Extracted information START

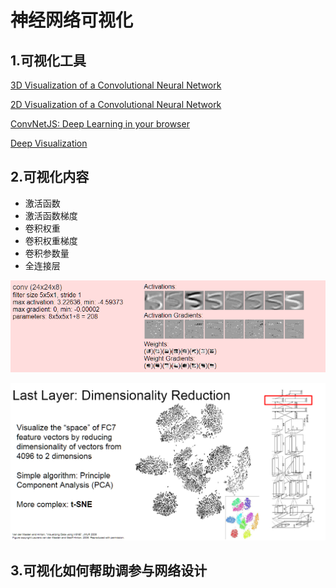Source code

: # 神经网络可视化

## 1.可视化工具

[3D Visualization of a Convolutional Neural Network](http://scs.ryerson.ca/~aharley/vis/conv/)

[2D Visualization of a Convolutional Neural Network](http://scs.ryerson.ca/~aharley/vis/conv/flat.html)

[ConvNetJS: Deep Learning in your browser](https://cs.stanford.edu/people/karpathy/convnetjs/)

[Deep Visualization](https://zhuanlan.zhihu.com/p/24833574)

## 2.可视化内容

* 激活函数
* 激活函数梯度
* 卷积权重
* 卷积权重梯度
* 卷积参数量
* 全连接层

![1565837037991](image/1565837037991.png)

![1565838471904](image/1565838471904.png)

## 3.可视化如何帮助调参与网络设计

Extracted information END

→ **What to do**: Quote every line of the records above exactly; no picture is to be copied.

→ **Completed task**:
Source code

: # 神经网络可视化

## 1.可视化工具

[3D Visualization of a Convolutional Neural Network](http://scs.ryerson.ca/~aharley/vis/conv/)

[2D Visualization of a Convolutional Neural Network](http://scs.ryerson.ca/~aharley/vis/conv/flat.html)

[ConvNetJS: Deep Learning in your browser](https://cs.stanford.edu/people/karpathy/convnetjs/)

[Deep Visualization](https://zhuanlan.zhihu.com/p/24833574)

## 2.可视化内容

* 激活函数
* 激活函数梯度
* 卷积权重
* 卷积权重梯度
* 卷积参数量
* 全连接层

![1565837037991](image/1565837037991.png)

![1565838471904](image/1565838471904.png)

## 3.可视化如何帮助调参与网络设计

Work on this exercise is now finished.